If you're assuming a mapping to an underlying relational database then
you're right, the hit will probably be greater. However, I didn't really
have relational mapping in mind when writing that comment. I'm currently
working on a native XML database so my perspective is skewed in that
direction.
What is funny though is that my realization that something more then an
RDBMS was needed came about after I completed a project using a relational
database exactly as you describe. We stored XML data as text blobs in the
database and this worked fine for basic read and write operations with a
single thread updating the same document at the same time. It also worked
fine as long as using an ID was sufficient for retrieving the XML. For us
this worked well for our primary application but ran into problems when we
started doing management of the data stored within the blobs.

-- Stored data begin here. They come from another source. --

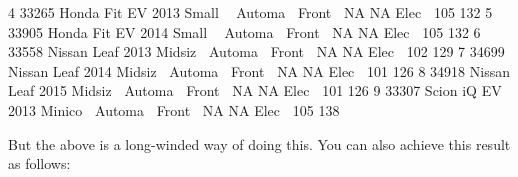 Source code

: \documentclass[
]{book}
\newenvironment{Shaded}{\begin{snugshade}}{\end{snugshade}}
\newcommand{\DecValTok}[1]{\textcolor[rgb]{0.00,0.00,0.81}{#1}}
\newcommand{\KeywordTok}[1]{\textcolor[rgb]{0.13,0.29,0.53}{\textbf{#1}}}
\newcommand{\NormalTok}[1]{#1}
\newcommand{\OperatorTok}[1]{\textcolor[rgb]{0.81,0.36,0.00}{\textbf{#1}}}
\newcommand{\OtherTok}[1]{\textcolor[rgb]{0.56,0.35,0.01}{#1}}
\newcommand{\StringTok}[1]{\textcolor[rgb]{0.31,0.60,0.02}{#1}}
\begin{document}
\begin{Shaded}
\begin{Highlighting}[]
\DecValTok{4} \DecValTok{33265}\NormalTok{ Honda  Fit EV  }\DecValTok{2013}\NormalTok{ Small }\OperatorTok{~}\StringTok{ }\NormalTok{Automa}\OperatorTok{~}\StringTok{ }\NormalTok{Front}\OperatorTok{~}\StringTok{    }\OtherTok{NA}    \OtherTok{NA}\NormalTok{ Elec}\OperatorTok{~}\StringTok{   }\DecValTok{105}   \DecValTok{132}
\DecValTok{5} \DecValTok{33905}\NormalTok{ Honda  Fit EV  }\DecValTok{2014}\NormalTok{ Small }\OperatorTok{~}\StringTok{ }\NormalTok{Automa}\OperatorTok{~}\StringTok{ }\NormalTok{Front}\OperatorTok{~}\StringTok{    }\OtherTok{NA}    \OtherTok{NA}\NormalTok{ Elec}\OperatorTok{~}\StringTok{   }\DecValTok{105}   \DecValTok{132}
\DecValTok{6} \DecValTok{33558}\NormalTok{ Nissan Leaf    }\DecValTok{2013}\NormalTok{ Midsiz}\OperatorTok{~}\StringTok{ }\NormalTok{Automa}\OperatorTok{~}\StringTok{ }\NormalTok{Front}\OperatorTok{~}\StringTok{    }\OtherTok{NA}    \OtherTok{NA}\NormalTok{ Elec}\OperatorTok{~}\StringTok{   }\DecValTok{102}   \DecValTok{129}
\DecValTok{7} \DecValTok{34699}\NormalTok{ Nissan Leaf    }\DecValTok{2014}\NormalTok{ Midsiz}\OperatorTok{~}\StringTok{ }\NormalTok{Automa}\OperatorTok{~}\StringTok{ }\NormalTok{Front}\OperatorTok{~}\StringTok{    }\OtherTok{NA}    \OtherTok{NA}\NormalTok{ Elec}\OperatorTok{~}\StringTok{   }\DecValTok{101}   \DecValTok{126}
\DecValTok{8} \DecValTok{34918}\NormalTok{ Nissan Leaf    }\DecValTok{2015}\NormalTok{ Midsiz}\OperatorTok{~}\StringTok{ }\NormalTok{Automa}\OperatorTok{~}\StringTok{ }\NormalTok{Front}\OperatorTok{~}\StringTok{    }\OtherTok{NA}    \OtherTok{NA}\NormalTok{ Elec}\OperatorTok{~}\StringTok{   }\DecValTok{101}   \DecValTok{126}
\DecValTok{9} \DecValTok{33307}\NormalTok{ Scion  iQ EV   }\DecValTok{2013}\NormalTok{ Minico}\OperatorTok{~}\StringTok{ }\NormalTok{Automa}\OperatorTok{~}\StringTok{ }\NormalTok{Front}\OperatorTok{~}\StringTok{    }\OtherTok{NA}    \OtherTok{NA}\NormalTok{ Elec}\OperatorTok{~}\StringTok{   }\DecValTok{105}   \DecValTok{138}
\end{Highlighting}
\end{Shaded}

But the above is a long-winded way of doing this. You can also achieve this result as follows:

\begin{Shaded}
\end{Shaded}
\end{document}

For instance
there was no easy way to update a particular element in all documents in the
database, there was no easy way to query and find a set of documents that
matched a particular pattern and therefore there was no easy way to generate
reports on what was in the data or how the application was being used. This
list goes on well beyond this but this should be sufficient to generally see
why for simple cases what you are saying will work but it doesn't work very
well as you get more in depth. At the time I built that application there
was no alternative for XML storage, now there are choices and development is
very active to solve this problem. Which solution is the best of course
still depends largely on your particular requirements. I find the native
approach to be very appealing but there are also other options that you
might want to explore rather then just storing blobs of text in a RDBMS.
Just my 2 pennies of course. :-)
>
> Last summer I asked a question about how best to store XML in an RDBMS.
One
> response likened the decomposition approach to taking your car apart every
> night when you park it, and rebuilding it in the morning.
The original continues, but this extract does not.